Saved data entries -
--
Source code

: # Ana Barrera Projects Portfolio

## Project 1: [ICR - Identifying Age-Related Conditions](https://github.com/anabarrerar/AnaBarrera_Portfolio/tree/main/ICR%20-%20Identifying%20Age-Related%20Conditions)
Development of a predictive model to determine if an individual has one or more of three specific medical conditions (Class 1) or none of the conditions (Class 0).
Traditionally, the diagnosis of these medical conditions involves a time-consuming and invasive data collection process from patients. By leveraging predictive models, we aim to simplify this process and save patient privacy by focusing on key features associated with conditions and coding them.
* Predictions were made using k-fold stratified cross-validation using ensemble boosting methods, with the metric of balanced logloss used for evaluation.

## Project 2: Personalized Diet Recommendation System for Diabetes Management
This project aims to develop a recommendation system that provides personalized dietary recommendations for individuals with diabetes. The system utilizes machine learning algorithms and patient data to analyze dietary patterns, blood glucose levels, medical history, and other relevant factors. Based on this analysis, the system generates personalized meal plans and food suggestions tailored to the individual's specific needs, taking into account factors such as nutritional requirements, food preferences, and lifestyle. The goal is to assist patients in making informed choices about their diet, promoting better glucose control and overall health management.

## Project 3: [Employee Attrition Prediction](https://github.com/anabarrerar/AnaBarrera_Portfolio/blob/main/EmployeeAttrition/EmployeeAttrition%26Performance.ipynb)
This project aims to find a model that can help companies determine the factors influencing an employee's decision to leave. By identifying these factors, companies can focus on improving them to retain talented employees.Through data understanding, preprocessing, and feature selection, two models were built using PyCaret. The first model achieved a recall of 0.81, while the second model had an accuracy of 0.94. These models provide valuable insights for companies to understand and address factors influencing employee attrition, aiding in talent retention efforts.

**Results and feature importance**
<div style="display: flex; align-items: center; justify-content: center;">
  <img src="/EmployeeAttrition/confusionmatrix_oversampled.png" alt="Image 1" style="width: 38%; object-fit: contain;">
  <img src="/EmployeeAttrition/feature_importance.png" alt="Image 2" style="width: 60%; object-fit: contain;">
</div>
--
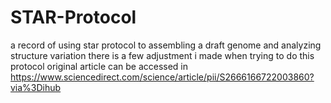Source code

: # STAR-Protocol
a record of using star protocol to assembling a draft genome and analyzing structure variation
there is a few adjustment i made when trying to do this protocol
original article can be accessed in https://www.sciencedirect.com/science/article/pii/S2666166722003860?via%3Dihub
--
What you have to do - Could you repeat exactly the lines above from the line with "there is a few" up to and including the line with "original article can", and only those?

Reply to the task -
there is a few adjustment i made when trying to do this protocol
original article can be accessed in https://www.sciencedirect.com/science/article/pii/S2666166722003860?via%3Dihub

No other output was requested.